The market cools space ambitions: SpaceX (SPCX) shares have fallen below the IPO price, losing the $2 trillion market cap mark.
SpaceX's explosive debut on the Nasdaq, which seemed triumphant just a week ago, has given way to a sharp pullback. The company's shares (ticker SPCX) have broken below the initial public offering (IPO) price of $150, and the market capitalization has, for the first time since listing, fallen below the psychologically important $2 trillion mark.
To recall, the start of trading on June 12 was impressive: the opening price was $150, and the market cap immediately exceeded $75 billion, marking the largest debut in exchange history. By June 16, shares had soared to an intraday high of $225.64. However, this growth proved short-lived, and by Monday, the market cap was hovering just above $2.22 trillion.
The acceleration of the downward trend coincided with news of the company's first bond issuance. Under the terms, the senior notes are expected to raise at least $20 billion. SpaceX plans to use the proceeds to repay a short-term loan and develop projects in AI and data centers. Notably, according to the latest data, the company holds approximately $100.8 billion in cash, which raises questions about the urgency of such a loan and puts additional pressure on the stock.
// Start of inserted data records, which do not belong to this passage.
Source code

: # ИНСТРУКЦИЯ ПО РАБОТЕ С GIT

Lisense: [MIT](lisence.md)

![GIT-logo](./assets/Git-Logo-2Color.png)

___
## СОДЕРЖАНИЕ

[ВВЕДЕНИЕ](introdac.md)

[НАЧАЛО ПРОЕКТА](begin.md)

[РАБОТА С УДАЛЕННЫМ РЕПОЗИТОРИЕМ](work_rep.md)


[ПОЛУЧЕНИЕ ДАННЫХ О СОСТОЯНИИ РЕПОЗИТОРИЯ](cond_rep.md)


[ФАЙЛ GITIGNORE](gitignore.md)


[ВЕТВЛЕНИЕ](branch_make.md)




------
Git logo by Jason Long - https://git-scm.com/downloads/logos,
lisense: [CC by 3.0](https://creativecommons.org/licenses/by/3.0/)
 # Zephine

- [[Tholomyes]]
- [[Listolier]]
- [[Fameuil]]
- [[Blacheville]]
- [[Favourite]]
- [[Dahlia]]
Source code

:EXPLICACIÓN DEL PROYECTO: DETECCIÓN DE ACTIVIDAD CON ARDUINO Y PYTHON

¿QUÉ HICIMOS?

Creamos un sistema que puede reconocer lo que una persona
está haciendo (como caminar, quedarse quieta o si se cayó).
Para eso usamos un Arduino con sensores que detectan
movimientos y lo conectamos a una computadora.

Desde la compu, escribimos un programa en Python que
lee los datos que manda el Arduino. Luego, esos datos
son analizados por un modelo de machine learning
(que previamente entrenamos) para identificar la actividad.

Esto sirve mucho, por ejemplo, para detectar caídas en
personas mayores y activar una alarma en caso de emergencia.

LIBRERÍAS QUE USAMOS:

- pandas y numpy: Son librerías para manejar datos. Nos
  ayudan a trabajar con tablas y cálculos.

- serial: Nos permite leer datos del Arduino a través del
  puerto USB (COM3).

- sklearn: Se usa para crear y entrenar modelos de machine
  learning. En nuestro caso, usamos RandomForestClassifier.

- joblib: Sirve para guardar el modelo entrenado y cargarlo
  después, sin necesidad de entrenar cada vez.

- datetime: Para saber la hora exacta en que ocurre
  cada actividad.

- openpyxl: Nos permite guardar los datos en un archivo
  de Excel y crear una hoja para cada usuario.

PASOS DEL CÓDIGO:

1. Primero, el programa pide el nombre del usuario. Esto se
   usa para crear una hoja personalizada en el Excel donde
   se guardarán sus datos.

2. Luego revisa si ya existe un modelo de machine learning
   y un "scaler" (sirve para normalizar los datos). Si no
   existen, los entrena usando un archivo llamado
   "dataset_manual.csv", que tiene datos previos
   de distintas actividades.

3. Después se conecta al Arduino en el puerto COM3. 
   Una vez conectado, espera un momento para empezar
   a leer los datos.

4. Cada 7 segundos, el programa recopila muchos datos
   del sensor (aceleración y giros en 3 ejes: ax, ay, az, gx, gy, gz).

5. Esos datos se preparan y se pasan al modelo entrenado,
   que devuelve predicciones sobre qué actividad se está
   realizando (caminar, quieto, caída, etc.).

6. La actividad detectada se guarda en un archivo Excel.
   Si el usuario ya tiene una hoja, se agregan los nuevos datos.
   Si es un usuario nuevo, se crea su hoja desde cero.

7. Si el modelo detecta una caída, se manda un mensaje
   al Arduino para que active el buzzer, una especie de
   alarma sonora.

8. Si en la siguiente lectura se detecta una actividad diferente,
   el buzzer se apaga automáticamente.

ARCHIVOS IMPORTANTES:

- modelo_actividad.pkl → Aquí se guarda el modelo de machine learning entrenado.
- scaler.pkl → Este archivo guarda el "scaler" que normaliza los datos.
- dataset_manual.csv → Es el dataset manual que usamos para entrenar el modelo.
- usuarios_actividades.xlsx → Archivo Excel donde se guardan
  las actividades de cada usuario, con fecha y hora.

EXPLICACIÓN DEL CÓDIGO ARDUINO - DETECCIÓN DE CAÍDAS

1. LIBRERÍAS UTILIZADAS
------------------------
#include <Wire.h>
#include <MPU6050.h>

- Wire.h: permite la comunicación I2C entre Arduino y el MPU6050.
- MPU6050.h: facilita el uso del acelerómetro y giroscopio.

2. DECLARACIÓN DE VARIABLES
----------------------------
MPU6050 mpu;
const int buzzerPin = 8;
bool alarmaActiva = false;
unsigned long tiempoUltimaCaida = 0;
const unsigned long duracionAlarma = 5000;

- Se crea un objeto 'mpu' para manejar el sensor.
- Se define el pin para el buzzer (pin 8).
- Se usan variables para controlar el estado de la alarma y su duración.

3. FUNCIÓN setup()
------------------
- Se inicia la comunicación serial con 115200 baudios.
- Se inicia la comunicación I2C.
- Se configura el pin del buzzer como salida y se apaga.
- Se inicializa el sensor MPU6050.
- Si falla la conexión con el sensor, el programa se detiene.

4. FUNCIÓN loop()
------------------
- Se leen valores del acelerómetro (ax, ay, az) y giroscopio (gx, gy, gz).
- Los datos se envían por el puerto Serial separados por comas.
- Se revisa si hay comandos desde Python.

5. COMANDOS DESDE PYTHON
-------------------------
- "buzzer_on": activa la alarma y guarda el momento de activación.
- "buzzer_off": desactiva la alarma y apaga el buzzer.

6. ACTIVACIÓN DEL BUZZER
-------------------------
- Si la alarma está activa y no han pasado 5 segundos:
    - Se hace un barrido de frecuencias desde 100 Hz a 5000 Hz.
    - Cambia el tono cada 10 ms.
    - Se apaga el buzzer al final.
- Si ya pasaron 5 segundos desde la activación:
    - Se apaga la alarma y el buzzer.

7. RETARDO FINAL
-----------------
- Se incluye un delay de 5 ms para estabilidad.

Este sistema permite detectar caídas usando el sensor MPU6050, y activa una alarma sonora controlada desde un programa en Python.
As a result, everyone who bought SPCX after the IPO is now "underwater." The decline from the all-time high has already exceeded 30%. Investors are wondering whether the initial surge was justified by fundamentals or if it was a classic "pump" driven by hype.
Five Related Assets Under Pressure: Who Fell the Most?
The sell-off in SpaceX has not left the entire space sector unscathed. Major players have been affected unevenly.
Alphabet (an investor in SpaceX with a stake of about 6%, which, at a $2 trillion valuation, could be worth over $100 billion) lost 5% on Monday. Although this was linked to the departure of key AI specialists, GOOGL shares are moving in sync with SPCX. Rocket Lab (RKLB), the closest public competitor, which entered the Nasdaq-100 index, fell by 8% despite an order backlog of $2.2 billion.
T-Mobile (a Starlink partner for the T-Satellite project), with a beta coefficient of around 0.3, remained virtually unchanged, acting more as a defensive asset. Meanwhile, AST SpaceMobile (ASTS) and Intuitive Machines (LUNR) came under the most pressure. ASTS lost nearly a quarter of its value over the month, while LUNR, whose landers fly on Falcon 9, plunged by a third, further pressured by plans to raise $500 million through a share offering.
My View: Bubble or Correction?
Despite the panic, SpaceX's fundamental drivers—launches, Starlink, and AI—remain intact. Analysts at Susquehanna reiterated a neutral rating with a target price of $170, citing high growth rates but an inflated current valuation. The key risk now is uncertainty around AI revenues and delays in the Starship program. I believe the current decline is not a crash but a sharp correction toward fair value. The $2 trillion level will be a critical support point. If it holds, we will see consolidation. If not, the sector faces another wave of sell-offs. Investors should wait for clearer signals on the company's debt load and Starship progress before entering a position.